Long-term effects of dam failure still TBD
When my colleague Bill Pfeiffer and I pulled into Ennis, we were met with some familiar sights. The grocery store parking lot was overflowing with people grabbing a couple of sandwiches to take with them to the river. As we drove upriver 287 nearly every pullout, boat ramp, and access site had a couple of rigs parked in it. The unmistakable silhouettes of people in waders looking for their next good spot moved up and down the riverbanks. It’s a scene anyone who’s been to the Madison during the summer months has almost certainly seen countless times.
I can say confidently it’s the first time I’ve seen it in December.
It was a tough summer to be a trout here in Montana. Hot and dry conditions caused many of our rivers to be placed under ‘hoot-owl’ restrictions (limiting fishing to the cooler parts of the day) or closed to fishing altogether. Fortunately for our fish, time presses onward. The days grew shorter, the crowds of anglers thinned, and cooler temperatures returned to the Northern Rockies. It seemed that our trout were out of the proverbial frying pan. But when I picked up my phone the morning of November 30th, it seemed our finned friends in the Madison had found themselves thrown into the proverbial fire.
In the early hours of November 30th Hebgen Dam (the source of the Upper Madison) had malfunctioned, resulting a 70% drop in flows. In just 15 minutes the river had plummeted from around 650 cubic feet per second (cfs) to just over 200. This sudden drop in flows resulted in countless fish stranded in side channels that had become little more than puddles, and Brown Trout spawning redds were suddenly exposed to the air and potentially freezing temperatures. At the end of an already difficult year, our fish were faced with yet another challenge to their survival.

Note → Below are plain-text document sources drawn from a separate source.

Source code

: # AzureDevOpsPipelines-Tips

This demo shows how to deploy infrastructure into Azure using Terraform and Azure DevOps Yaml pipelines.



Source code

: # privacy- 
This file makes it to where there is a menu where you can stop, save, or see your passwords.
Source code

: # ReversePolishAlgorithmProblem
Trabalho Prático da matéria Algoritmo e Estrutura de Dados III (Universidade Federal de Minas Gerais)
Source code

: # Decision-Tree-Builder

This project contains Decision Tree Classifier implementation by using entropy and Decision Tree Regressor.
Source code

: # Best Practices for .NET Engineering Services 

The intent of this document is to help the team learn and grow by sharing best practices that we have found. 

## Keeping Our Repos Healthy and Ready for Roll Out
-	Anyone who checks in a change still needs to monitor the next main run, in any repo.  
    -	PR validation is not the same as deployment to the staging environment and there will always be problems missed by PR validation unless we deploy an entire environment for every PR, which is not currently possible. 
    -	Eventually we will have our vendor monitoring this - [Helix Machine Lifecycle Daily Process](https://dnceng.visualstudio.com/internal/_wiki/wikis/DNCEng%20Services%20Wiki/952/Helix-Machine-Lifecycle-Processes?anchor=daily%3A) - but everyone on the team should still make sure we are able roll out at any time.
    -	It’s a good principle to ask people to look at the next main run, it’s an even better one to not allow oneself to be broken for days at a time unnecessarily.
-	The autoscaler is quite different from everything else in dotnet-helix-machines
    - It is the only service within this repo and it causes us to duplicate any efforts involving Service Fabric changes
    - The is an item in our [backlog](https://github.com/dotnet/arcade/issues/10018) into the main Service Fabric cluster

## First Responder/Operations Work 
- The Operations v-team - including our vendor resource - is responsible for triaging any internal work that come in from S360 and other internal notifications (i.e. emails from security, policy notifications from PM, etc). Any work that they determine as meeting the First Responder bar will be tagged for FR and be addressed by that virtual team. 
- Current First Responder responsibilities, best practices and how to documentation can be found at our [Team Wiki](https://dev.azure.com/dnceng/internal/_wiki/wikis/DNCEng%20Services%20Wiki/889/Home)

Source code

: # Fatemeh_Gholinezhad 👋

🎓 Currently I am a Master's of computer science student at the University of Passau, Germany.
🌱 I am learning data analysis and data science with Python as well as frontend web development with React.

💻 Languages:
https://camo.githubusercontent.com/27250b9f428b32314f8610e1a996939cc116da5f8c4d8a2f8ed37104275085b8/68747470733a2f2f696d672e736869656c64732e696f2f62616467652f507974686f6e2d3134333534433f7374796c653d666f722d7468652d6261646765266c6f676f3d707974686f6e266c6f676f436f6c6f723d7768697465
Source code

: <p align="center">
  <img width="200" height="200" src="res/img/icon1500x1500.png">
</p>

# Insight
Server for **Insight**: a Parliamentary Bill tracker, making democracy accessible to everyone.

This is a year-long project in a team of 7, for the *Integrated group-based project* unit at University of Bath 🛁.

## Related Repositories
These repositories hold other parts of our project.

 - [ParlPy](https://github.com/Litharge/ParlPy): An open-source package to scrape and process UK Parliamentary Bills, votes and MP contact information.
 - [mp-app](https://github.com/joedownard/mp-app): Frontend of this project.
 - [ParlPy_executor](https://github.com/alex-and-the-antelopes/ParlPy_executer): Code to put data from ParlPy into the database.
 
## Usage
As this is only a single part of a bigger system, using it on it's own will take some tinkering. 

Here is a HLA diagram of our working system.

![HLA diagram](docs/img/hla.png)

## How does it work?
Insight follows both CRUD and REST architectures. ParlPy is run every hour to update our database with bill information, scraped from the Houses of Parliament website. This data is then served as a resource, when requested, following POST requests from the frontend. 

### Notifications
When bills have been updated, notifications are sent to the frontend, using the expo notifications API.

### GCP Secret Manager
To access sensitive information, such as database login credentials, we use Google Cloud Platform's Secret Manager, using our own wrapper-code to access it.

When I left Missoula early on December 1st for the Madison, I didn’t think that I would head home with a big fat stupid smile plastered on my face. But I did. The call to help Madison River fish went out, and was answered with a roar. By the time we arrived at the river, hundreds of volunteers from all over the state (and beyond) had gone to work moving stranded fish back into the main channel and dousing redds with buckets of water in the hopes of keeping the eggs buried in the gravel viable. Just as I can’t tell you how many people were there, I can only guess just how many fish were saved by their efforts.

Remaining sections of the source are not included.